- Exercise brief -
Taking each line of the material in turn, count those with the string "workflows" and answer with the count alone.

- Data for this task -

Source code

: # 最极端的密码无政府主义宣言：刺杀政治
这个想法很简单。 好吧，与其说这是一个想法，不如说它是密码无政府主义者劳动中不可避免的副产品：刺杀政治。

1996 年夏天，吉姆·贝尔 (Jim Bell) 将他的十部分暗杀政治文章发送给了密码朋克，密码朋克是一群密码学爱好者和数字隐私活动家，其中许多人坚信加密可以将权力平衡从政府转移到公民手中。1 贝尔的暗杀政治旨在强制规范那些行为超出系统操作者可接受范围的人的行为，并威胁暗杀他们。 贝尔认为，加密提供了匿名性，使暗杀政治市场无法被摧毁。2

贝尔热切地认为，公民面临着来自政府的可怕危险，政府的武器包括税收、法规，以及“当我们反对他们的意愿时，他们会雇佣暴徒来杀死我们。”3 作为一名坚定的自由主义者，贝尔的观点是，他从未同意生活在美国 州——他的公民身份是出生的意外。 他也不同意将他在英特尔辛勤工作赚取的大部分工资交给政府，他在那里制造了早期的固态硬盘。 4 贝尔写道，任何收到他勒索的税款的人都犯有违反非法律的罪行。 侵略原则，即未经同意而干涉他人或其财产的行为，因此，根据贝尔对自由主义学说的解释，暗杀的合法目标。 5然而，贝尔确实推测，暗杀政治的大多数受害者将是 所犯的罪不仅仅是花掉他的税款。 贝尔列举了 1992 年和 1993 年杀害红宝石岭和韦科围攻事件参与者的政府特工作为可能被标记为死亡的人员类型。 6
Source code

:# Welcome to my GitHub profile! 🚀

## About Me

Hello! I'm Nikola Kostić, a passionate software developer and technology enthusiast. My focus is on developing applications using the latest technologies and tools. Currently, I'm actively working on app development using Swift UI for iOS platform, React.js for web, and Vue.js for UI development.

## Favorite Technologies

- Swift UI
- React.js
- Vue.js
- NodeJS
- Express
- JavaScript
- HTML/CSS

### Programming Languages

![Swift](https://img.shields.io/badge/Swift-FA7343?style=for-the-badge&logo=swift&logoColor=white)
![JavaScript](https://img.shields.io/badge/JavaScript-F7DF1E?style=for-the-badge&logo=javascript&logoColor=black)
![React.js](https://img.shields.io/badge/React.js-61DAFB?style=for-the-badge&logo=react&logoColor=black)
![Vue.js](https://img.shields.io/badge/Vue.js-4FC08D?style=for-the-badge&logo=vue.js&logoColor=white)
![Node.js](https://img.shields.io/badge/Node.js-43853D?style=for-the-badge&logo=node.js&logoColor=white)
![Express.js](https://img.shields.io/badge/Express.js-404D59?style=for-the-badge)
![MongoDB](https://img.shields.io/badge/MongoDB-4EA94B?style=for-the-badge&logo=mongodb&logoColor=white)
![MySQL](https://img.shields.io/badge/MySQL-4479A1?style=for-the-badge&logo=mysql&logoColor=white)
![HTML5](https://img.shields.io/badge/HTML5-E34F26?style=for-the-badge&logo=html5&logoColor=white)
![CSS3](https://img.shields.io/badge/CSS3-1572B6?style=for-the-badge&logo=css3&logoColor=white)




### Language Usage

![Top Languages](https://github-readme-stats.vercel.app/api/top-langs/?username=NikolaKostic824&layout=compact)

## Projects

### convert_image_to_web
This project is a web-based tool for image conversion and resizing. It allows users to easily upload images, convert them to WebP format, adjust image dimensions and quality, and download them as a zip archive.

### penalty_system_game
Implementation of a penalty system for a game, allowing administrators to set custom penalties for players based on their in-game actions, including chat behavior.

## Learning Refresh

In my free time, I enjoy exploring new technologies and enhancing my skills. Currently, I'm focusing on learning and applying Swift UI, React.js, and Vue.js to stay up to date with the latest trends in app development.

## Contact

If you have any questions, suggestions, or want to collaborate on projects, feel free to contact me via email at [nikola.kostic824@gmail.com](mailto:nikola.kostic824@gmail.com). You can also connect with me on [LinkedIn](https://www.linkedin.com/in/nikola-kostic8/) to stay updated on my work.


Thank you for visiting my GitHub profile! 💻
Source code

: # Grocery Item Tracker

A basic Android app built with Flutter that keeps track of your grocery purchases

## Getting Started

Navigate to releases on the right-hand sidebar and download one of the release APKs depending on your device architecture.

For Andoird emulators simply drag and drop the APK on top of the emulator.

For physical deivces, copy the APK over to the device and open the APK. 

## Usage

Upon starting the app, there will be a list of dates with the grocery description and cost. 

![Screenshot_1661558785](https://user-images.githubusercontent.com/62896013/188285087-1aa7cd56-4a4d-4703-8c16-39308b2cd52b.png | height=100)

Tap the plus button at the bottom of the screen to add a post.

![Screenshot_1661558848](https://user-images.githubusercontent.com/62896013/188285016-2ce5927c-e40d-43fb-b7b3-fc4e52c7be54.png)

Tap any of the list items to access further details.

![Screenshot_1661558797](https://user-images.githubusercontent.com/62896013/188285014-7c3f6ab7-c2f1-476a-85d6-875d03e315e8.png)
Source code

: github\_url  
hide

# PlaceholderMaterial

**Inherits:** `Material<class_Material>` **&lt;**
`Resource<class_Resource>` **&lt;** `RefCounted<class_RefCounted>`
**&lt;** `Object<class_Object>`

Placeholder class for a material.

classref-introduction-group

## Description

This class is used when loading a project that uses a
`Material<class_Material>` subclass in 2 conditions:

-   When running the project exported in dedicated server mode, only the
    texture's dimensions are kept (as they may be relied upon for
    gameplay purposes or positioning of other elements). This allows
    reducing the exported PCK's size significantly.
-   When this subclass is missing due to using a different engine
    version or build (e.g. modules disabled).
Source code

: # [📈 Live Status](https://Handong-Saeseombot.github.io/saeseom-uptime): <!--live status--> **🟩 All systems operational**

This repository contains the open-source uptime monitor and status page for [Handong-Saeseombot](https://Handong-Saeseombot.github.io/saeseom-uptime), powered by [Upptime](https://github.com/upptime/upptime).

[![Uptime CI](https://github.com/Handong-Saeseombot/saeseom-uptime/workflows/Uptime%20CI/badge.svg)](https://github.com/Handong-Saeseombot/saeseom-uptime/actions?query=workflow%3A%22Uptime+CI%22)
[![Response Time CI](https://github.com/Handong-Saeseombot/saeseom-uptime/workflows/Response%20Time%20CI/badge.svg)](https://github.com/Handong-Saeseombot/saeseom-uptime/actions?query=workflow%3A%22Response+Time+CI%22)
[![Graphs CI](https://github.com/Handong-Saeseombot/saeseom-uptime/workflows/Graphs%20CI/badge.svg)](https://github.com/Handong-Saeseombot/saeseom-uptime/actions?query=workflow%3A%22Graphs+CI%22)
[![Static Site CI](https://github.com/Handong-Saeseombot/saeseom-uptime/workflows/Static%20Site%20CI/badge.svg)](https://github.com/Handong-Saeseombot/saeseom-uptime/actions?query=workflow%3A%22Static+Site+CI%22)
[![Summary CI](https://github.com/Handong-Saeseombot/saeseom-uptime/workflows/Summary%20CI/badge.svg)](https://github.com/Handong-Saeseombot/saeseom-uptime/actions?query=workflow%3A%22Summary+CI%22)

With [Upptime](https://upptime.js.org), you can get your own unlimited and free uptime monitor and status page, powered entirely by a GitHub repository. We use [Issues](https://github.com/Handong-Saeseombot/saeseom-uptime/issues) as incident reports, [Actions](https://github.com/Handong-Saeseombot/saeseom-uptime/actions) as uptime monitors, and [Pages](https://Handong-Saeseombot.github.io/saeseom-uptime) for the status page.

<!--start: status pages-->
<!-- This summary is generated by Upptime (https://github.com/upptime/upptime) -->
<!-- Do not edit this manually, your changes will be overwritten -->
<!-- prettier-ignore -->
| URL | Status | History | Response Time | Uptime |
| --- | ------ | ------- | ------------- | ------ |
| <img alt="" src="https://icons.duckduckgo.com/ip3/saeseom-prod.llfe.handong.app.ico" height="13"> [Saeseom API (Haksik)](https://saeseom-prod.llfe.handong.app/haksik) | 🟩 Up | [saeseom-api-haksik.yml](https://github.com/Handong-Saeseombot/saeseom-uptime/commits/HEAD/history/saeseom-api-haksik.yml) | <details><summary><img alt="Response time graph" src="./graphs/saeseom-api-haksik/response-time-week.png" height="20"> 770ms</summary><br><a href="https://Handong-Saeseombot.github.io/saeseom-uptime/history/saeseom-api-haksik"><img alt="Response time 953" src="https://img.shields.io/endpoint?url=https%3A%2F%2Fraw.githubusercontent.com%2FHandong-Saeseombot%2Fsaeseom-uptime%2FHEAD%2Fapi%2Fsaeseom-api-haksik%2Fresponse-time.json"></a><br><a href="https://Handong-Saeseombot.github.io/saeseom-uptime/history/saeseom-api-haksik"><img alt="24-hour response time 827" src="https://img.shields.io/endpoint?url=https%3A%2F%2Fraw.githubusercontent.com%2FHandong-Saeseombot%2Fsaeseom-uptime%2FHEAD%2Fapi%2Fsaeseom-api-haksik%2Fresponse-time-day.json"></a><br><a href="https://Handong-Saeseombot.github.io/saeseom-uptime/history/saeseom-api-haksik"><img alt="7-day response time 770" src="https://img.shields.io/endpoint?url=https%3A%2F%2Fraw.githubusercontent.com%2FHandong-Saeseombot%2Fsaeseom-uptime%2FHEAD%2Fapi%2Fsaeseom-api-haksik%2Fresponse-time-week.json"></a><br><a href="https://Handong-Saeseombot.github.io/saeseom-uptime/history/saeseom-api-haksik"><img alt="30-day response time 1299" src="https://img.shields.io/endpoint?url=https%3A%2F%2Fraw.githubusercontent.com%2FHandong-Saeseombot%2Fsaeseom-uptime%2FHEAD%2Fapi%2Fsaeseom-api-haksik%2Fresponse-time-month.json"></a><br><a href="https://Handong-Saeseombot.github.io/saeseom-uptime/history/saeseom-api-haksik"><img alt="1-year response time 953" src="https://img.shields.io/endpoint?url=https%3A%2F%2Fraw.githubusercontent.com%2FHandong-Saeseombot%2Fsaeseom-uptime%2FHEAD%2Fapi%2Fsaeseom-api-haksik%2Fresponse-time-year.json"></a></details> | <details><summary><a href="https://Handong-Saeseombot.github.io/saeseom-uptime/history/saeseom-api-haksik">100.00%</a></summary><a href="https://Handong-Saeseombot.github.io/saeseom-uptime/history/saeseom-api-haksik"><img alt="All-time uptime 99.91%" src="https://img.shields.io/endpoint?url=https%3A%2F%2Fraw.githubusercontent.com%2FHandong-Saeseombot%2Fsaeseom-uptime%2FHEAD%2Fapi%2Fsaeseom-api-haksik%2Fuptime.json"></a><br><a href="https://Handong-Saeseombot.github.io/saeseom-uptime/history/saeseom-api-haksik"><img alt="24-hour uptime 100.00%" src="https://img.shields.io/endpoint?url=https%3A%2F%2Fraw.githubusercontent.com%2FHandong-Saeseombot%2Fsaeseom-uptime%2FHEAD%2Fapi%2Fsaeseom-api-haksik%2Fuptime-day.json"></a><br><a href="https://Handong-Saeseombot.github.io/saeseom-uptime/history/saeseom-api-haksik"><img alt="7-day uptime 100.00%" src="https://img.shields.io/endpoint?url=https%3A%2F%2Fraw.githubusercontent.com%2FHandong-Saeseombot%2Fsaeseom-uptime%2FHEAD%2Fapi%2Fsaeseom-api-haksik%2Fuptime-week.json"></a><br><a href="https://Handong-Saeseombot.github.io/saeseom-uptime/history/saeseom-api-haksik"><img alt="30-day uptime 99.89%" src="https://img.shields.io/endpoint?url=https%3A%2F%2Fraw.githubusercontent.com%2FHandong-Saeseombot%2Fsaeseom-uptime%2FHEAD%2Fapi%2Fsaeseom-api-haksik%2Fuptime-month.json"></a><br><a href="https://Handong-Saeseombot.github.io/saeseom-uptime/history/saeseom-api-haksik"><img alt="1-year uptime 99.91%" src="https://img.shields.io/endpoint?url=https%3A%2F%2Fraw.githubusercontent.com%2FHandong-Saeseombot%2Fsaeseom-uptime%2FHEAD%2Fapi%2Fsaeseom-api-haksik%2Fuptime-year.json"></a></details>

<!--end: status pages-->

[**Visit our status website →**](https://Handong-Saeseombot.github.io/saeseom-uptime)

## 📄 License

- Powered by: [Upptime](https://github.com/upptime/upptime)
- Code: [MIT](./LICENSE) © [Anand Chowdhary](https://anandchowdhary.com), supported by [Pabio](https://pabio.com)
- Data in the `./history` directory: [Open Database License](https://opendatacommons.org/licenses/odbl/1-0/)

- Answer to the exercise -
5